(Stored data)
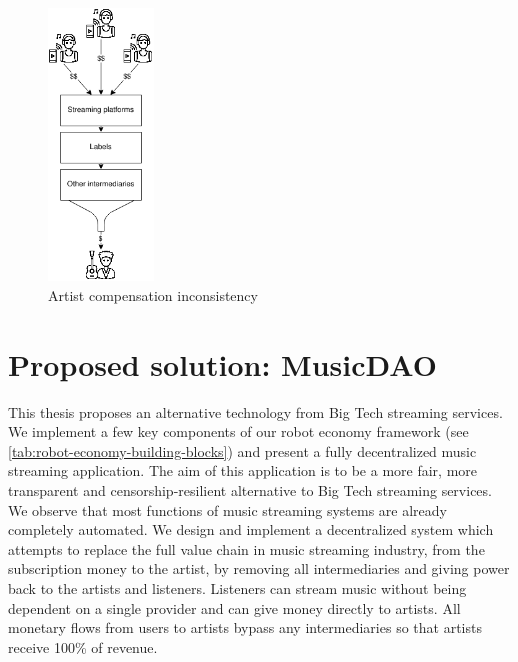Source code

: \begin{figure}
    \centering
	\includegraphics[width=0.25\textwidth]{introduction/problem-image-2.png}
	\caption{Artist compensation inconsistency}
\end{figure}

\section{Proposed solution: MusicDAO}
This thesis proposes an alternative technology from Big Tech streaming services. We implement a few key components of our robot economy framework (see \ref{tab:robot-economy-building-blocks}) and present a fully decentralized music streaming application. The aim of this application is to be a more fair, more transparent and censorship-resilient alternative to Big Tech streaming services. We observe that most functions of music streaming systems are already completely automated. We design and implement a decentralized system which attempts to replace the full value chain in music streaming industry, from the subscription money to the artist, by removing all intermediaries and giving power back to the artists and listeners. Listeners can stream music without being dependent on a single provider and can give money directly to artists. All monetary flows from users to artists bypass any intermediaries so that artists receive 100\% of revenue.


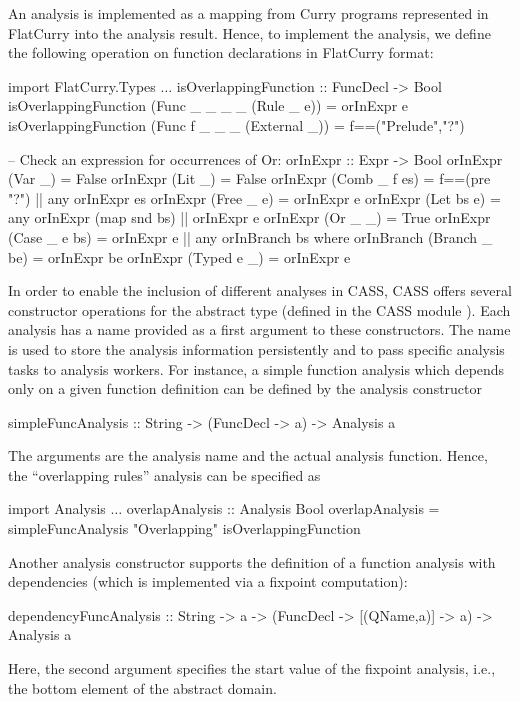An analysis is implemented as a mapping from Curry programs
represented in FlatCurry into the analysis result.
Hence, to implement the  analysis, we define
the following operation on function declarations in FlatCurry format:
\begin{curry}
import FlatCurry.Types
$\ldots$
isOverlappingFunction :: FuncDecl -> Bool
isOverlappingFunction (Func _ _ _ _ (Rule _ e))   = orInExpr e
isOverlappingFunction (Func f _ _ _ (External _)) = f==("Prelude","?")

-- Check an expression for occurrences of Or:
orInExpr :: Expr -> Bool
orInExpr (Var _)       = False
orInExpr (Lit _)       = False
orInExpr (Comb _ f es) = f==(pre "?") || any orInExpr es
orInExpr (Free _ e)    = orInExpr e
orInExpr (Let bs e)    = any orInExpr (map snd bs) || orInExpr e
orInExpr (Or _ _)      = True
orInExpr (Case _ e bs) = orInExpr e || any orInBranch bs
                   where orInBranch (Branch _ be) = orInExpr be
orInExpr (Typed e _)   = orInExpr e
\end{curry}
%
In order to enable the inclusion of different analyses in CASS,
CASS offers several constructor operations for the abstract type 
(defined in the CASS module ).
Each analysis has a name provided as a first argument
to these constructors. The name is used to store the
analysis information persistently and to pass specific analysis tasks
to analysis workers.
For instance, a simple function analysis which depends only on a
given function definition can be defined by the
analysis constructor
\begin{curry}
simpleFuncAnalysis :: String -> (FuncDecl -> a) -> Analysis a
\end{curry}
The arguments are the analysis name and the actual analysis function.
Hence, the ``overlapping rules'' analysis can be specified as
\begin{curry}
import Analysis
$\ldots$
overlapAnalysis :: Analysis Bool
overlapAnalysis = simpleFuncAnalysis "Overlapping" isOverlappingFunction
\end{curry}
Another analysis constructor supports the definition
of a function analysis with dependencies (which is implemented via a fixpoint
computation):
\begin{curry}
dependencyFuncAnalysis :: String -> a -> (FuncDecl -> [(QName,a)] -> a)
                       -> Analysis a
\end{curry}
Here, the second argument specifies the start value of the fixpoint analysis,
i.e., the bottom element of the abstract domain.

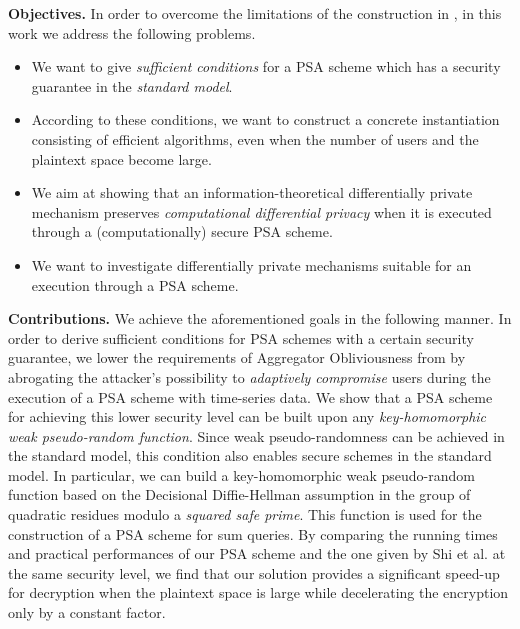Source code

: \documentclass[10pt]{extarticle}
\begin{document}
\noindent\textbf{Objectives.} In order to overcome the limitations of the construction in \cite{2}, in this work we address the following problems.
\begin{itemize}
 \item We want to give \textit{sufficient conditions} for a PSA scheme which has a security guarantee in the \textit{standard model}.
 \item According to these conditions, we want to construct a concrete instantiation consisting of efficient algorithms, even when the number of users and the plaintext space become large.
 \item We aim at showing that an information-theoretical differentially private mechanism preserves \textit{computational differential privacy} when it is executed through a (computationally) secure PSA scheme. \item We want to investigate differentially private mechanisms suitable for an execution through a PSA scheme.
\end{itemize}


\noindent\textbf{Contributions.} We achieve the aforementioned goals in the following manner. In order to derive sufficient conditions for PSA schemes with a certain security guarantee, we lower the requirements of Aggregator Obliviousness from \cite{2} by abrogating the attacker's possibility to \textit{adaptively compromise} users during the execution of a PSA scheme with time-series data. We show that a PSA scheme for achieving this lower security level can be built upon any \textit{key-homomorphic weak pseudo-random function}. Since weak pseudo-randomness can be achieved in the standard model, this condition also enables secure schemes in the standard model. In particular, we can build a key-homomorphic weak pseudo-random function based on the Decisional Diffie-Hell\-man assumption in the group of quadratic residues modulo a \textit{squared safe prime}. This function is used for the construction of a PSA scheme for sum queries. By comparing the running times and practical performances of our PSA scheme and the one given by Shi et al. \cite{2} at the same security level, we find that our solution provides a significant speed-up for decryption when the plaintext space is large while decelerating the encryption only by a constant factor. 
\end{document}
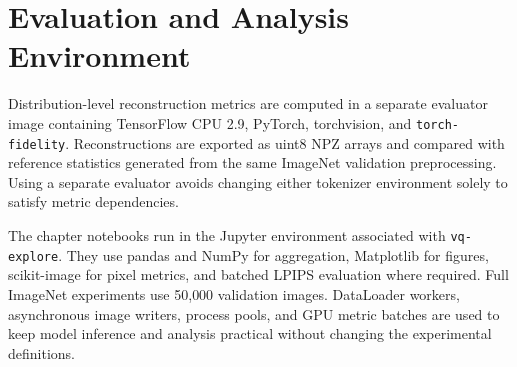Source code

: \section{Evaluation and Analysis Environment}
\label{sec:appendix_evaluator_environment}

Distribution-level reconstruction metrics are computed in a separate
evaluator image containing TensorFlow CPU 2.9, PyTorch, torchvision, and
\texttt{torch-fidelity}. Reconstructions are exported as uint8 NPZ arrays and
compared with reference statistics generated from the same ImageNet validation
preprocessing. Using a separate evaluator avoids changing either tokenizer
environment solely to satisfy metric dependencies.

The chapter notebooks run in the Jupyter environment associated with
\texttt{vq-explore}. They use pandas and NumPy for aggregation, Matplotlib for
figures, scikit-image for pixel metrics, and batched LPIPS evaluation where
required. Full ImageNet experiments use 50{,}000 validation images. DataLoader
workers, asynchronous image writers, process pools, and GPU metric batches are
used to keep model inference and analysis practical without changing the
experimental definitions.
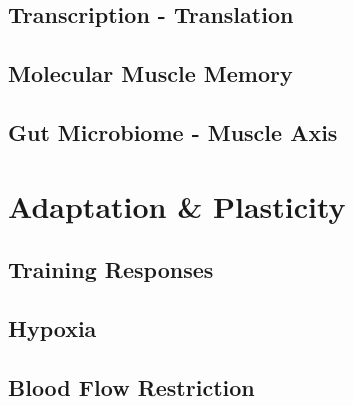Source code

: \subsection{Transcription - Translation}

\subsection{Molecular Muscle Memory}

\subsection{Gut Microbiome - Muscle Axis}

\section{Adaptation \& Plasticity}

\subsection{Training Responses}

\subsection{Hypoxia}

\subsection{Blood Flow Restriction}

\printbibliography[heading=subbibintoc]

**AIM OF THE TASK:**
Look through the records for the string "subsection". Copy every line that has it.

**SOLUTION TO THIS TASK:**
: \subsection{Transcription - Translation}
\subsection{Molecular Muscle Memory}
\subsection{Gut Microbiome - Muscle Axis}
\subsection{Training Responses}
\subsection{Hypoxia}
\subsection{Blood Flow Restriction}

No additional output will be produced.